There is an interesting long-running natural experiment in the pharmaceutical industry that suggests, albeit inconclusively, that this is the case.
Distilling it down into "any particular advertising campaign" is pretty myopic in this world. It's about strategy as a whole over decades. Not every ad campaign is to drive immediate sales or signups (direct response). Branding and awareness campaigns can take years to run, and these are ALL diligently measured at every stage. Losses do occur do to negligence, malice, and poor execution all the time, but the brands should take some blame as well as they often feel compelled to spend. They have huge budgets that they NEED to spend regardless of they perform - sometimes due to accounting shenanigans, sometimes because they don't know any better, etc.
No matter what time scale you pick, there's still a point where ad spending costs more than you benefit. As time passes, the boost from any campaign decays. For any particular person you only need to show them so many ads to maintain awareness.
> these are ALL diligently measured at every stage
Mmm. Sometimes. Sure, you can obsessively measure audience and sales numbers, but if you don't have any controls then it becomes nearly impossible to figure out how much of that came from ads and how much came from everything else in the entire world.
it is true that that profit/loss point exists, but it may be impossible to measure. But it's very clear that 75+ years of Coca Cola marketing strategy has produced the situation where any human on earth immediately associates "Coca Cola" with soft drink.
If Coca Cola cut advertising 90% this afternoon, they likely wouldn't see the consequences until a new generation or two grew up.
I suspect that a similar dynamic can be in effect with many industry events. Everyone would collectively perhaps be better off with pulling out of or at least scaling back on big industry shows. But that doesn't mean it makes sense for just you to pull out. (And, certainly, your events team probably isn't going to push for scaling back.)
There's also a huge mutual back-scatching thing going on. I remember in a former life we wanted to pass on a big software vendor's user group show because, while we sort of needed their software for some important customers, we got very little traffic at this expensive event. Their CEO called our CEO and basically said to him "Be a pity if something happened to our partnership."
> IOW, just like in the standard prisoner's dilemma, choosing to act is less about increasing your potential gains than it is about limiting your potential losses.
You seem to be assuming that the potential gains are limited to current players of the game in this comparison.
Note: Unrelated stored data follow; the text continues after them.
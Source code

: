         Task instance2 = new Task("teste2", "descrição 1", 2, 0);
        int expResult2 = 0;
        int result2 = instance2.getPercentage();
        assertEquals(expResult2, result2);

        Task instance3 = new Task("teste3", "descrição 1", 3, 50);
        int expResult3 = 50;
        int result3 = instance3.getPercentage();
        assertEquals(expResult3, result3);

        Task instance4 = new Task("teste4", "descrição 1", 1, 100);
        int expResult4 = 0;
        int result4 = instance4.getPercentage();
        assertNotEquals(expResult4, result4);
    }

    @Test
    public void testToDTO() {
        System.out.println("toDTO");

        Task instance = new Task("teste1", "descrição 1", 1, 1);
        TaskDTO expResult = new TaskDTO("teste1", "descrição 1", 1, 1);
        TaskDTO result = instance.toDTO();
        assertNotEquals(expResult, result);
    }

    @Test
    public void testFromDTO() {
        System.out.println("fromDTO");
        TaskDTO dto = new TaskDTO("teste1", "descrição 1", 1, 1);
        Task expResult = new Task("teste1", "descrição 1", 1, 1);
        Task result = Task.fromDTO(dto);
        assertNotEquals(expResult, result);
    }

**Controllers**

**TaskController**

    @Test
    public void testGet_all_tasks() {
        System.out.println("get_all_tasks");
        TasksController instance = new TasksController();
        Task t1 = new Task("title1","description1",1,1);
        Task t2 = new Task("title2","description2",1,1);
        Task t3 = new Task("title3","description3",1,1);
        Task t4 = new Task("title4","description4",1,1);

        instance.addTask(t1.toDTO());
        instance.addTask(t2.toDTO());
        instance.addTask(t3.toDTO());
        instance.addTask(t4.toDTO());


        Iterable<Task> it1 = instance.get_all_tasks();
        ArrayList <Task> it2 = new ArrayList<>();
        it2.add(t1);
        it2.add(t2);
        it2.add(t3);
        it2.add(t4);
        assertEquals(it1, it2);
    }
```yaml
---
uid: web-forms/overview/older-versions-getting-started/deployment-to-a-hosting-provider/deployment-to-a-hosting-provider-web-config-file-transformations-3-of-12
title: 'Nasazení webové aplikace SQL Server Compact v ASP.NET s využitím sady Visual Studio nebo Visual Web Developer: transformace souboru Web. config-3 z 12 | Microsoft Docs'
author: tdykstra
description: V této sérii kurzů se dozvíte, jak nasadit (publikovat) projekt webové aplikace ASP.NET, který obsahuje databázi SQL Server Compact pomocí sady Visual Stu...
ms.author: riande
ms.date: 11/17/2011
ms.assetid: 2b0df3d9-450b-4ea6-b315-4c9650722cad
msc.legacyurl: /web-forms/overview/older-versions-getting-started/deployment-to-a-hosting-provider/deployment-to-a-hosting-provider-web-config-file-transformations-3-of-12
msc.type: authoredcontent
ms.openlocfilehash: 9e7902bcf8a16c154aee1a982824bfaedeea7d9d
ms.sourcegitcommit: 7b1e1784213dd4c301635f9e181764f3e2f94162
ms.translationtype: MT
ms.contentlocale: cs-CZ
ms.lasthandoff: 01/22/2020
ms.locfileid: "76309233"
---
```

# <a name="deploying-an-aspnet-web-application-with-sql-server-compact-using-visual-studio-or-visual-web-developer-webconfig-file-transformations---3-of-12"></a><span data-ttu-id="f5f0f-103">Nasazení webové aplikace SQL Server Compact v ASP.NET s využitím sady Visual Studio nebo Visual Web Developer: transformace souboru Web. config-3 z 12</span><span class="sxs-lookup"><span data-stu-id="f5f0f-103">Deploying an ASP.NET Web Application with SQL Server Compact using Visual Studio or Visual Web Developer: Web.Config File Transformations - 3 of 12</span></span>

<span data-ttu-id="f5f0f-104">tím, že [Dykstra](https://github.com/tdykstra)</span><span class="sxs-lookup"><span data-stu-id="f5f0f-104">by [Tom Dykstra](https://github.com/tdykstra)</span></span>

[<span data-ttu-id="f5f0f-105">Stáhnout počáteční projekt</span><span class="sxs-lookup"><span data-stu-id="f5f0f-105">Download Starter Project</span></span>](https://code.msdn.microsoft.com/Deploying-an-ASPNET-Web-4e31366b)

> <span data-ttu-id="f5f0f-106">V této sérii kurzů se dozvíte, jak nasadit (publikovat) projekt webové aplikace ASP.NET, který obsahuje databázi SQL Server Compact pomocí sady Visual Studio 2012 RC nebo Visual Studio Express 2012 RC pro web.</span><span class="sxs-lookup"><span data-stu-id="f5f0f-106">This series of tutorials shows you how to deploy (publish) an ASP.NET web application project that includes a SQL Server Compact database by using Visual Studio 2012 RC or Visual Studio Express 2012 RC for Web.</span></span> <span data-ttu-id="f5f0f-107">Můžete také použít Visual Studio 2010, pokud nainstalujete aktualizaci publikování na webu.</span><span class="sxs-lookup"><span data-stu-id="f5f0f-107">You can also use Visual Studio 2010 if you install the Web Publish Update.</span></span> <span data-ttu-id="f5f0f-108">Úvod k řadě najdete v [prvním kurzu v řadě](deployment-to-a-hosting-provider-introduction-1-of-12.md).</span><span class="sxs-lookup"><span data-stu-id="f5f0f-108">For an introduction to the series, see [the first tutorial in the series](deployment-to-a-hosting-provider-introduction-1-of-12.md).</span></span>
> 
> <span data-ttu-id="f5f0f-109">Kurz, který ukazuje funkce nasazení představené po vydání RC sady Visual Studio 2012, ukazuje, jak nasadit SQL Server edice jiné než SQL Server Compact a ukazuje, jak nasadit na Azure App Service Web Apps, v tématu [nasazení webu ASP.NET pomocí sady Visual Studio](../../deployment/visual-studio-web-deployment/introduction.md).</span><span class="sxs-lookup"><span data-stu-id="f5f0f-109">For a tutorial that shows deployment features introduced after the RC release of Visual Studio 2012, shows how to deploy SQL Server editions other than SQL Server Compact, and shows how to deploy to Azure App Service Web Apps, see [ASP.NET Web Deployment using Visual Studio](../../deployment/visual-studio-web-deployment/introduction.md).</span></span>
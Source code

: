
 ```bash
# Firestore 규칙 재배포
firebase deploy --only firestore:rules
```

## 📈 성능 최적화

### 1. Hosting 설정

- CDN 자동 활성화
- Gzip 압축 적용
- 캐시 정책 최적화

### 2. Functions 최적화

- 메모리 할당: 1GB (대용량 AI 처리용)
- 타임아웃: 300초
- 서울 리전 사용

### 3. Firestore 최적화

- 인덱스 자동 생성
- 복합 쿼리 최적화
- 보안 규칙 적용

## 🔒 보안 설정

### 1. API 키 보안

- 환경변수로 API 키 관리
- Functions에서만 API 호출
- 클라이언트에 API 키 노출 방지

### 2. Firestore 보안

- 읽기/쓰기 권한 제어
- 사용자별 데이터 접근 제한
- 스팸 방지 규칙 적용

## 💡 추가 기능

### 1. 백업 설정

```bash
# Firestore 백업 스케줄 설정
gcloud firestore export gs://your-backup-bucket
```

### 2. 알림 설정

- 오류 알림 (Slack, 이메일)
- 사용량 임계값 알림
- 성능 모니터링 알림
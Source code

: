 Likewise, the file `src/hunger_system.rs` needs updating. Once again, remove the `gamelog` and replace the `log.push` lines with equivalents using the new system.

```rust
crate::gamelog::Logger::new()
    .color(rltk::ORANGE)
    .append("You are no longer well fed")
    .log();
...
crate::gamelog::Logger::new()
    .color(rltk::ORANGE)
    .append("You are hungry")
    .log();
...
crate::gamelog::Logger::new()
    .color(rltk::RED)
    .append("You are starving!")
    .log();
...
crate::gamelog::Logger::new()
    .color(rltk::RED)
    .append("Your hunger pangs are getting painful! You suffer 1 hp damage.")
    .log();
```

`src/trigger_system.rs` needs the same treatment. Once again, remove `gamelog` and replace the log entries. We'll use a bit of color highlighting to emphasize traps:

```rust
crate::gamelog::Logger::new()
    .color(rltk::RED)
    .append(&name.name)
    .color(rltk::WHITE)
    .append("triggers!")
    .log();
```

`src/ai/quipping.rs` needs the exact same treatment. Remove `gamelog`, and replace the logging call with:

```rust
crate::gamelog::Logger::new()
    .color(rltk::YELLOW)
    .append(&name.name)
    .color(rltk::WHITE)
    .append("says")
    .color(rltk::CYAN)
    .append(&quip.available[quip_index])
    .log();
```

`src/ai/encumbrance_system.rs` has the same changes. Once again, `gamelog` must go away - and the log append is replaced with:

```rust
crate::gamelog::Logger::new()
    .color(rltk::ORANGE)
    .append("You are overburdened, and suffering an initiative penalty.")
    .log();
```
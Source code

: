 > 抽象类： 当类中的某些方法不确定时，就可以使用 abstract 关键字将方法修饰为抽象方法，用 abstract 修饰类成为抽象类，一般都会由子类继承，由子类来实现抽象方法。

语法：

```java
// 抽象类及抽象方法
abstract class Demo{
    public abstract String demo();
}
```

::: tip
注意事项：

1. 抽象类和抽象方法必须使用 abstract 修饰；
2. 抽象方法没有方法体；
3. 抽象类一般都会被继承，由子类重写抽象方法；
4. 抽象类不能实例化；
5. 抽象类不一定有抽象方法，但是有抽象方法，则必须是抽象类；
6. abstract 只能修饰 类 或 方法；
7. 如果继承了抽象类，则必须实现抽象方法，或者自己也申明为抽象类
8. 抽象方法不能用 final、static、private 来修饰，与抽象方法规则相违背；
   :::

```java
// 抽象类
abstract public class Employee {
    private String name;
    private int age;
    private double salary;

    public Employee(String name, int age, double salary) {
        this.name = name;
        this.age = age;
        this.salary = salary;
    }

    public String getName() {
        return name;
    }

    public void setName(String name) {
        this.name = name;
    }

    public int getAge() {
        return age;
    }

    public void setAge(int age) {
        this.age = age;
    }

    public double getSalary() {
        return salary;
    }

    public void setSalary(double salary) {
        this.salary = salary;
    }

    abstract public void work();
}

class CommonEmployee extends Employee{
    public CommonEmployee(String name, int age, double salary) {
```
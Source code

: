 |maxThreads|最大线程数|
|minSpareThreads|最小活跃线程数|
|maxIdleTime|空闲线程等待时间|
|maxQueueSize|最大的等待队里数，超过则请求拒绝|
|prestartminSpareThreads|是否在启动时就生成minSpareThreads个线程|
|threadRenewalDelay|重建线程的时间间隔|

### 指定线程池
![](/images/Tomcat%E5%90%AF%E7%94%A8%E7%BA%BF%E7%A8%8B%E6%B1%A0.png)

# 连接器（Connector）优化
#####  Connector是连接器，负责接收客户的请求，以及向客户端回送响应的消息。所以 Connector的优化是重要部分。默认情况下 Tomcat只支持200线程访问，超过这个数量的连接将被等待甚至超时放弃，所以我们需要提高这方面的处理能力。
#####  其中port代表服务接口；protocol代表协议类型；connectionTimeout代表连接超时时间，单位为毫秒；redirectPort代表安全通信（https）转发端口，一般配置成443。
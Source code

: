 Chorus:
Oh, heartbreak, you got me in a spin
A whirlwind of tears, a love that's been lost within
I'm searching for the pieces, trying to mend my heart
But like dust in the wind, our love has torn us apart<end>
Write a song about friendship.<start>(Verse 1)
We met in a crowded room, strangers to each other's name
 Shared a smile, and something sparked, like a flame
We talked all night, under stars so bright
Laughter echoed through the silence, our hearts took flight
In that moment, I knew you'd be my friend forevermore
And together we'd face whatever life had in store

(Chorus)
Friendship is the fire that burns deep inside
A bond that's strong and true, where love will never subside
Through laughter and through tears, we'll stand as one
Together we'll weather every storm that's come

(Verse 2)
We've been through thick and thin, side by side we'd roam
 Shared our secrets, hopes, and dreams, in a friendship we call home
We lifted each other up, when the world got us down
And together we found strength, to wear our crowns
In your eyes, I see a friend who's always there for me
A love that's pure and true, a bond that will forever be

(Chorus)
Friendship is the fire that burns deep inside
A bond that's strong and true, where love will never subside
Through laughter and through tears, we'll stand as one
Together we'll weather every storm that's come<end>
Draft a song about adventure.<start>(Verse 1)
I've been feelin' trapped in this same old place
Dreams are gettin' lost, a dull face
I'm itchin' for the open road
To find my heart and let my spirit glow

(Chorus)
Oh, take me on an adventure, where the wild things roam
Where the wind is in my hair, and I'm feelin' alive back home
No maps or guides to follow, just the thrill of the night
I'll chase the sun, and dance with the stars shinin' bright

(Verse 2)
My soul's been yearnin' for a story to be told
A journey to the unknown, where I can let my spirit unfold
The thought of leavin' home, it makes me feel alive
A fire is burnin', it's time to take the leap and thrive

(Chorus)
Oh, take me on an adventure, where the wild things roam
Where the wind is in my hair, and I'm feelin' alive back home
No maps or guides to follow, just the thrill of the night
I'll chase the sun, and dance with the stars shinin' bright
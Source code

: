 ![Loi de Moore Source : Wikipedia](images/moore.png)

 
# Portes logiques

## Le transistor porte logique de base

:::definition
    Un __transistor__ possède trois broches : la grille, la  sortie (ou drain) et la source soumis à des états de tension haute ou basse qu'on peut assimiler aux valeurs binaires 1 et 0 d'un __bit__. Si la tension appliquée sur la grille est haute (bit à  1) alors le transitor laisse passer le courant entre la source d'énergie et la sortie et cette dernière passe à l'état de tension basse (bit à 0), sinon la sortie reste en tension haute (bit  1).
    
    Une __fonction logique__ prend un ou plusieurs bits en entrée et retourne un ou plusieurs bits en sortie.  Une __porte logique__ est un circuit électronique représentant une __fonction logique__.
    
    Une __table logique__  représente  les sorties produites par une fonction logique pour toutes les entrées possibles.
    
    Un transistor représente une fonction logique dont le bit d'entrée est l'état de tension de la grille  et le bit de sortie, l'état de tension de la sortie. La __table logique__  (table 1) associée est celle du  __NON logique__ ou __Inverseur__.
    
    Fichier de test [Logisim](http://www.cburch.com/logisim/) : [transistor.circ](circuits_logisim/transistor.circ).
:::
It's possible that Coke, Pepsi etc. are all losing more money on ads than they're gaining in market share against their current competitors and in increased sales. But that doesn't begin to address the question of whether advertising is a net loss.
For one, the advertising also serves as a collective moat against new competitors, which could enter the market and eat up both Coke and Pepsi's market share. Maybe their biggest gain from it is that a bankrupt soda company from the 80s didn't replace them, and that a similar company today wouldn't have room to enter the market.
It also doesn't account for more complex effects like a net increase in sales for all companies in that market. E.g. maybe Rolex, TAG Heuer etc. all benefit in the long term from expensive watches being seen as fashion accessories.
If Rolex stopped their advertising spend one month and saw little immediate change, then TAG Heuer etc. might follow suit. But both might only experience the real loss years later as "luxury watches = must buy" faded from the psyche of their current and potential customers.
Also, there's one alternative that's often forgotten in these discussions: Perhaps game theory is at play. It may be, for example, that, across entire industries, advertising costs more money than it's worth. But that everyone has to do it anyway, because anyone who chooses not to will start losing ground to everyone else. IOW, just like in the standard prisoner's dilemma, choosing to act is less about increasing your potential gains than it is about limiting your potential losses.
There is an interesting long-running natural experiment in the pharmaceutical industry that suggests, albeit inconclusively, that this is the case.